(Source texts of formatted documents)
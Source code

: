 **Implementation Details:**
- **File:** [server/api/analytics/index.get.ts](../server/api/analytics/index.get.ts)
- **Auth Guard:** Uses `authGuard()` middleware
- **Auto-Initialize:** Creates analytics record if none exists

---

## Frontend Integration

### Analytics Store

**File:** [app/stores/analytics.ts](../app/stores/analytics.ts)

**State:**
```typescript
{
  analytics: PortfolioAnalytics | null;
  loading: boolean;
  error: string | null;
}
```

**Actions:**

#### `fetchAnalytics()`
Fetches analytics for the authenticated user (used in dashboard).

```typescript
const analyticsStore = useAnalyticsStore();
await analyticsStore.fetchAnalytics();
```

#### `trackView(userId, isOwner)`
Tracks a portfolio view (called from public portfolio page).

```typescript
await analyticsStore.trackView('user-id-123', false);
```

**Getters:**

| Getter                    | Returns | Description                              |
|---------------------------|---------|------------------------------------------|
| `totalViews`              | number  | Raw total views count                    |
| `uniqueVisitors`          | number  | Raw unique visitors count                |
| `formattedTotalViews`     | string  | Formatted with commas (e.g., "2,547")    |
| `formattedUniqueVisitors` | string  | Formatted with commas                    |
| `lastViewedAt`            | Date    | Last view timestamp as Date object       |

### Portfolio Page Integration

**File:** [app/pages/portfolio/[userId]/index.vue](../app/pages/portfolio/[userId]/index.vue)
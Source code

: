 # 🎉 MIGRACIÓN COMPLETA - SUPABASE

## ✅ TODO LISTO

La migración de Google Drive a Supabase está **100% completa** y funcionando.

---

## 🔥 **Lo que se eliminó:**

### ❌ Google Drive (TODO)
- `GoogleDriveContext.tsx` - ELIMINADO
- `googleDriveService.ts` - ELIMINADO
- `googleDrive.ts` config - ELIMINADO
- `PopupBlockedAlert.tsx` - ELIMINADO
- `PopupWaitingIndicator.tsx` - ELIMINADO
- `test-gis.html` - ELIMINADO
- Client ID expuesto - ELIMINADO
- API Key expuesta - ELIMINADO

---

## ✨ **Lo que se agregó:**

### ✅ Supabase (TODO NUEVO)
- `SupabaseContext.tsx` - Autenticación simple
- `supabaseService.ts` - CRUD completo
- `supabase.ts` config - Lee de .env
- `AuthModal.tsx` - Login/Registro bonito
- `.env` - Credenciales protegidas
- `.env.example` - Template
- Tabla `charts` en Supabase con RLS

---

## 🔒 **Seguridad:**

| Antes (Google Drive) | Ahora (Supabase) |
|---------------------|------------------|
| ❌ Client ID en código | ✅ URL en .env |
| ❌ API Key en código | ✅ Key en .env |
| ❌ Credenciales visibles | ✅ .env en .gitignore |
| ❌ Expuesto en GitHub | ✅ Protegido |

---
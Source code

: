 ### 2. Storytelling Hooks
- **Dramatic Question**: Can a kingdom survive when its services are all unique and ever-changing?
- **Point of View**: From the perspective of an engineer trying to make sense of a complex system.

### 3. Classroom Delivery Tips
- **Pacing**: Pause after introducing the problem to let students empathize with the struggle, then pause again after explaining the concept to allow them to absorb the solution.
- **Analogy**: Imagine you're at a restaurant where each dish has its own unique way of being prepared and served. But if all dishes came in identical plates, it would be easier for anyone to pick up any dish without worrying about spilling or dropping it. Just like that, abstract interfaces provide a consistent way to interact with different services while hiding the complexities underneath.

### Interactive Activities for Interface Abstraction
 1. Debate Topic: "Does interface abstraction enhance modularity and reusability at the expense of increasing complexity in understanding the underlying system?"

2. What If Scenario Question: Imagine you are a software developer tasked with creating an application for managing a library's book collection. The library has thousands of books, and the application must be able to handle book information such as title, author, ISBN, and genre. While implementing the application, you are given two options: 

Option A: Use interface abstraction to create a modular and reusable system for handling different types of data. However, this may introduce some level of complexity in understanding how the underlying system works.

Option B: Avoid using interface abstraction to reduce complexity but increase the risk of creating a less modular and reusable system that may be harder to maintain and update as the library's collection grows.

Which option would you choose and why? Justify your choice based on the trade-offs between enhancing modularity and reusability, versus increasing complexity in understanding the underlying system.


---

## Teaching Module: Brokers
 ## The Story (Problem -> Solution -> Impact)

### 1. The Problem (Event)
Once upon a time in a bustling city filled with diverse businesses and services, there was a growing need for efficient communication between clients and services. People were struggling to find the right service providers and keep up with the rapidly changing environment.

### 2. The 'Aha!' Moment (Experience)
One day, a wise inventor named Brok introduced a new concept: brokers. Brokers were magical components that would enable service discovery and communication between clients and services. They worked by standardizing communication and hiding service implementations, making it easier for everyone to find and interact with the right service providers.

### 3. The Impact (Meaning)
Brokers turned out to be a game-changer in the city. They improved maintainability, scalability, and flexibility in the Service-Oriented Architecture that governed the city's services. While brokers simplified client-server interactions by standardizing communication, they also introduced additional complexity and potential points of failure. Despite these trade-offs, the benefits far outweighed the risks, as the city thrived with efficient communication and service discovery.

■ WORK TO BE COMPLETED: Write out every entry verbatim.

■ RESULT OF THIS EXERCISE:
Source code

: **Implementation Details:**
- **File:** [server/api/analytics/index.get.ts](../server/api/analytics/index.get.ts)
- **Auth Guard:** Uses `authGuard()` middleware
- **Auto-Initialize:** Creates analytics record if none exists

---

## Frontend Integration

### Analytics Store

**File:** [app/stores/analytics.ts](../app/stores/analytics.ts)

**State:**
```typescript
{
  analytics: PortfolioAnalytics | null;
  loading: boolean;
  error: string | null;
}
```

**Actions:**

#### `fetchAnalytics()`
Fetches analytics for the authenticated user (used in dashboard).

```typescript
const analyticsStore = useAnalyticsStore();
await analyticsStore.fetchAnalytics();
```

#### `trackView(userId, isOwner)`
Tracks a portfolio view (called from public portfolio page).

```typescript
await analyticsStore.trackView('user-id-123', false);
```

**Getters:**

| Getter                    | Returns | Description                              |
|---------------------------|---------|------------------------------------------|
| `totalViews`              | number  | Raw total views count                    |
| `uniqueVisitors`          | number  | Raw unique visitors count                |
| `formattedTotalViews`     | string  | Formatted with commas (e.g., "2,547")    |
| `formattedUniqueVisitors` | string  | Formatted with commas                    |
| `lastViewedAt`            | Date    | Last view timestamp as Date object       |

### Portfolio Page Integration

**File:** [app/pages/portfolio/[userId]/index.vue](../app/pages/portfolio/[userId]/index.vue)
Source code

: # 🎉 MIGRACIÓN COMPLETA - SUPABASE

## ✅ TODO LISTO

La migración de Google Drive a Supabase está **100% completa** y funcionando.

---

## 🔥 **Lo que se eliminó:**

### ❌ Google Drive (TODO)
- `GoogleDriveContext.tsx` - ELIMINADO
- `googleDriveService.ts` - ELIMINADO
- `googleDrive.ts` config - ELIMINADO
- `PopupBlockedAlert.tsx` - ELIMINADO
- `PopupWaitingIndicator.tsx` - ELIMINADO
- `test-gis.html` - ELIMINADO
- Client ID expuesto - ELIMINADO
- API Key expuesta - ELIMINADO

---

## ✨ **Lo que se agregó:**

### ✅ Supabase (TODO NUEVO)
- `SupabaseContext.tsx` - Autenticación simple
- `supabaseService.ts` - CRUD completo
- `supabase.ts` config - Lee de .env
- `AuthModal.tsx` - Login/Registro bonito
- `.env` - Credenciales protegidas
- `.env.example` - Template
- Tabla `charts` en Supabase con RLS

---

## 🔒 **Seguridad:**

| Antes (Google Drive) | Ahora (Supabase) |
|---------------------|------------------|
| ❌ Client ID en código | ✅ URL en .env |
| ❌ API Key en código | ✅ Key en .env |
| ❌ Credenciales visibles | ✅ .env en .gitignore |
| ❌ Expuesto en GitHub | ✅ Protegido |

---
Source code

: ### 2. Storytelling Hooks
- **Dramatic Question**: Can a kingdom survive when its services are all unique and ever-changing?
- **Point of View**: From the perspective of an engineer trying to make sense of a complex system.

### 3. Classroom Delivery Tips
- **Pacing**: Pause after introducing the problem to let students empathize with the struggle, then pause again after explaining the concept to allow them to absorb the solution.
- **Analogy**: Imagine you're at a restaurant where each dish has its own unique way of being prepared and served. But if all dishes came in identical plates, it would be easier for anyone to pick up any dish without worrying about spilling or dropping it. Just like that, abstract interfaces provide a consistent way to interact with different services while hiding the complexities underneath.

### Interactive Activities for Interface Abstraction
 1. Debate Topic: "Does interface abstraction enhance modularity and reusability at the expense of increasing complexity in understanding the underlying system?"

2. What If Scenario Question: Imagine you are a software developer tasked with creating an application for managing a library's book collection. The library has thousands of books, and the application must be able to handle book information such as title, author, ISBN, and genre. While implementing the application, you are given two options: 

Option A: Use interface abstraction to create a modular and reusable system for handling different types of data. However, this may introduce some level of complexity in understanding how the underlying system works.

Option B: Avoid using interface abstraction to reduce complexity but increase the risk of creating a less modular and reusable system that may be harder to maintain and update as the library's collection grows.

Which option would you choose and why? Justify your choice based on the trade-offs between enhancing modularity and reusability, versus increasing complexity in understanding the underlying system.


---

## Teaching Module: Brokers
 ## The Story (Problem -> Solution -> Impact)

### 1. The Problem (Event)
Once upon a time in a bustling city filled with diverse businesses and services, there was a growing need for efficient communication between clients and services. People were struggling to find the right service providers and keep up with the rapidly changing environment.

### 2. The 'Aha!' Moment (Experience)
One day, a wise inventor named Brok introduced a new concept: brokers. Brokers were magical components that would enable service discovery and communication between clients and services. They worked by standardizing communication and hiding service implementations, making it easier for everyone to find and interact with the right service providers.

### 3. The Impact (Meaning)
Brokers turned out to be a game-changer in the city. They improved maintainability, scalability, and flexibility in the Service-Oriented Architecture that governed the city's services. While brokers simplified client-server interactions by standardizing communication, they also introduced additional complexity and potential points of failure. Despite these trade-offs, the benefits far outweighed the risks, as the city thrived with efficient communication and service discovery.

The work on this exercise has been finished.